Getting an initial medical examination
Upon learning that you are HIV+, there are many emotions that are ALL normal . Shock, panic, anger, confusion, guilt, sadness, hopelessness. The list could go on and on. Many say that these intense feelings do not last forever, and it's true. They do slowly subside to some degree as we learn more and get involved with our own healthcare. Accepting your new HIV status takes some time and understanding all these feelings plays a major role in the acceptance. Many people simply deny that they are HIV+ and this can be very dangerous, not only to you but to your loved ones as well.
It keeps you from being involved!!
Some people who act on the initial feelings when finding out they have the virus, have run out and quit their jobs, given away possessions, isolated themselves from family and friends and even started making wills and funeral arrangements!! But, as we find out, it's usually a while before we even start to show symptoms and can continue our lives on a daily basis. We need to keep as normal a routine as possible. Being HIV+ does NOT mean you have AIDS. A person with HIV is said to have AIDS when the immune system has lost most of it's ability to fight off illness. Once infected, it takes an average of 10 years or longer to have AIDS. Of course some will progress more rapidly and the HIV tests cannot tell how long you have been infected.

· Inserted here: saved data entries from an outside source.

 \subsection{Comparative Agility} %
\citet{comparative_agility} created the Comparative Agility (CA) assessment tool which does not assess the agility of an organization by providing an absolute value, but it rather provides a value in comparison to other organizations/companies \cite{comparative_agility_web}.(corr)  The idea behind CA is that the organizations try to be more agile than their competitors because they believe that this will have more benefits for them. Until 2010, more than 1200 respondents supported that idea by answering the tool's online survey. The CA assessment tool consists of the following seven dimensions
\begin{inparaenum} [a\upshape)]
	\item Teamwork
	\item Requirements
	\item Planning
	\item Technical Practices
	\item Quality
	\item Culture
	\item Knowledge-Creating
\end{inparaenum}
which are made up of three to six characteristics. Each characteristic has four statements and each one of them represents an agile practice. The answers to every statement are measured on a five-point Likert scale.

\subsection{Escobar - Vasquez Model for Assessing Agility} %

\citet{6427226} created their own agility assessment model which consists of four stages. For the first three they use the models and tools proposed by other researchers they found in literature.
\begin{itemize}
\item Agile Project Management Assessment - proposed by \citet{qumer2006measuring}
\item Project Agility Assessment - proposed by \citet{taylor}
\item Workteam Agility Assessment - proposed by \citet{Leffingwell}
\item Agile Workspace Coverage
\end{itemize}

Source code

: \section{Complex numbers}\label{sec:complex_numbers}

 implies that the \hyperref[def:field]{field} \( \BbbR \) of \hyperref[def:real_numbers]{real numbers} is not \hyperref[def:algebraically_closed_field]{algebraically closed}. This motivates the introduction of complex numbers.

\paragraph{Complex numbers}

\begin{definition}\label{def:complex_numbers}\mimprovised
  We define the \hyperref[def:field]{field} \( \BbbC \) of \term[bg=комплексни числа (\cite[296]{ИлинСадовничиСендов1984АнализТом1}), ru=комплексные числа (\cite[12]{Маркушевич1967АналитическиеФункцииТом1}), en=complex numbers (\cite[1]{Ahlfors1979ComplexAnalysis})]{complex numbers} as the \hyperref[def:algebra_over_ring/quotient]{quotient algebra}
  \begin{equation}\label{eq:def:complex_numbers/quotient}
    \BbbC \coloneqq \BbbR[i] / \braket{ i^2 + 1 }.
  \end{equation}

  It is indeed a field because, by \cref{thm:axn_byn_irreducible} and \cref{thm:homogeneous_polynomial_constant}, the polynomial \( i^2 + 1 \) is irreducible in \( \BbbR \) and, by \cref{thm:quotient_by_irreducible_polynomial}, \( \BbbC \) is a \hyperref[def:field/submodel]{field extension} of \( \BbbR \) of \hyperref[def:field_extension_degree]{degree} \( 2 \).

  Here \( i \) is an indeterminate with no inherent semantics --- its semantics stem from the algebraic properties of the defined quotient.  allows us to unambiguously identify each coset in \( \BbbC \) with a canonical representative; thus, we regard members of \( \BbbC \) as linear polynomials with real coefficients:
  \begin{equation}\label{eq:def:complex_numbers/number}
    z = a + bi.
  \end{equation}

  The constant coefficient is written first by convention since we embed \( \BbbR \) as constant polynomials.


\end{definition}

One of the first things that needs to be done, is to find a doctor. You may want to call your local health department, look up infectious disease physicians in your phone book or call your area hospital for a referral. Find a physician who is treating others with HIV. I wanted someone who would listen to ME, someone I felt at ease with. I looked for a physician who would take the time to explain things in detail (being a nurse did not help me here--everything I knew at the time about HIV went right out the window!!). I wanted someone I could discuss all my options with when it came time for treatment. I also needed to know that confidentiality would not be breached, even within the physician's office.
On my initial visit, these are some of the things that were included:
~a complete history and physical exam
~a complete blood count test (CBC)
~a chemistry panel
~screening for sexually transmitted diseases
~gyn exam for women
~vaccines for pneumonia and the flu (if in season)
We discussed that there is still no cure for HIV infection but that there are many new medications available that may slow the attack on the immune system. HIV is much more manageable now due to all the research.
We also discussed some basic things such as how HIV is transmitted and how it is NOT. HIV is passed from one person to another when partners have sex without a condom. People who share needles for IV drug use are at high risk. And a pregnant women who is infected with HIV can pass the virus to her baby, either during delivery or by breast-feeding .
I was instructed to get prompt medical attention anytime I feel I am getting sick. As my immune system weakens, I will be more prone to opportunistic infections. Many diseases will show NO signs or symptoms but the immune system still has to work to fight the infections and this may be the cause of some increased fatigue.